The Education Department has proposed a rule that would prioritize grant applications to school districts wanting to include critical race theory, the 1619 Project, and so-called anti-racism studies into their civics curriculum.
Legal Insurrection reported that the Education Department proposed the new rule on Monday in an apparent move to continue reversing the Trump administration’s prohibition on critical race theory in the federal government trainings. The summary of the rule reads:
The Department of Education (Department) proposes two priorities for the American History and Civics Education programs, including the Presidential and Congressional Academies for American History and Civics(Academies) and National Activities programs, Assistance Listing Numbers 84.422A and 84.422B. We may use these priorities for competitions in fiscal year (FY) 2021 and later years. We propose these priorities to support the development of culturally responsive teaching and learning and the promotion of information literacy skills in grants under these programs.
The public will be able to comment on the proposed rule until May 19.
Legal Insurrection noted that the proposed rule wouldn’t strengthen “the knowledge among students of our form of government, how it functions, and the intent of the Founders” but would instead focus on progressive policies regarding race.
The proposed rule ties COVID-19 into discussions about race, stating:
The Department recognizes that COVID-19—with its disproportionate impact on communities of color—and the ongoing national reckoning with systemic racism have highlighted the urgency of improving racial equity throughout our society, including in our education system. As Executive Order 13985 states: “Our country faces converging economic, health, and climate crises that have exposed and exacerbated inequities, while a historic movement for justice has highlighted the unbearable human costs of systemic racism. Our Nation deserves an ambitious whole-of-government equity agenda that matches the scale of the opportunities and challenges that we face.”
The proposed rule also cites the 1619 Project, which has been widely criticized and condemned by historians for its numerous inaccuracies in favor of a particular narrative, and Ibrahim X. Kendi’s book, which has launched the anti-racism movement that insists white people acknowledge their racism.

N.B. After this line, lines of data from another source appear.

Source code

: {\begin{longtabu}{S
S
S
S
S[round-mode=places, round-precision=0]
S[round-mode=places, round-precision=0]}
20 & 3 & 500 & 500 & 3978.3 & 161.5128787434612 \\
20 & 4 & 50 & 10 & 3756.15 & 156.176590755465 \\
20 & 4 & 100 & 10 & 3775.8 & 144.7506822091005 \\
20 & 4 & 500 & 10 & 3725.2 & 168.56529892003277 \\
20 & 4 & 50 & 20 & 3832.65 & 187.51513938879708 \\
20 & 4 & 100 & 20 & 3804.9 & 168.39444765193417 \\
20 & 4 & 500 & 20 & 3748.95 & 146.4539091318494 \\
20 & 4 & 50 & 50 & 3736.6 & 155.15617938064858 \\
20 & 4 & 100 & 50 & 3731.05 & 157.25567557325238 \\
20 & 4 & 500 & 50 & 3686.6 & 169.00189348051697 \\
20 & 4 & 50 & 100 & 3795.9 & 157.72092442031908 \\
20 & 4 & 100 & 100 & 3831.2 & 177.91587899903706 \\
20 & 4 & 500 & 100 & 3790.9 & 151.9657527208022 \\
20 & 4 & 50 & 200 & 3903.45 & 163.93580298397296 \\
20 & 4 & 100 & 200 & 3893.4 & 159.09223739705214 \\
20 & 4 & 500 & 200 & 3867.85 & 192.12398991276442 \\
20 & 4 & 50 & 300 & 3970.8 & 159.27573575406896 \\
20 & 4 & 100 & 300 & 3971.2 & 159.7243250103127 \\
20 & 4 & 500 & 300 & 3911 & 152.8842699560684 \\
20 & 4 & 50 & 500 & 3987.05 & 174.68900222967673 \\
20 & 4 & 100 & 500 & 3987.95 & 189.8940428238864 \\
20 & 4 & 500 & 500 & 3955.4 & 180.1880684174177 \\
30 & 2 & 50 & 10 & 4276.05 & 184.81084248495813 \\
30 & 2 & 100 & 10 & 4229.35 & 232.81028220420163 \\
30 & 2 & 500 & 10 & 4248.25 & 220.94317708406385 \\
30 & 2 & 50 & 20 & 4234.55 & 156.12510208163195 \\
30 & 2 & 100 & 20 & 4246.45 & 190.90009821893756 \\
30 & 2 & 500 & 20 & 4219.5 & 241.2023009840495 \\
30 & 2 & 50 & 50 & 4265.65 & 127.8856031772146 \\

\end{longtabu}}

“[There is growing acknowledgement of the importance of including, in the teaching and learning of our country’s history, both the consequences of slavery, and the significant contributions of Black Americans to our society,” the rule states, according to Legal Insurrection. “It is critical that the teaching of American history and civics creates learning experiences that validate and reflect the diversity, identities, histories, contributions, and experiences of all students.”
The first priority of the proposed rule is to prioritize grants that incorporate “racially, ethnically, culturally, and linguistically diverse perspectives into teaching and learning,” As Legal Insurrection reported, “Applicants would be encouraged to note systemic marginalization, biases, inequities, and discriminatory policy and practice in American history; and create inclusive, supportive, and identity-safe learning environments.”
The second priority purportedly promotes information literacy skills, teaching students to “learn how to gather and evaluate sources of information, and then use evidence from that information to develop and support their ideas and advocacy positions.” Legal Insurrection noted that this could lead to teaching students to attack a source rather than the information contained therein while also promoting activism – which would most likely be directed toward leftist causes.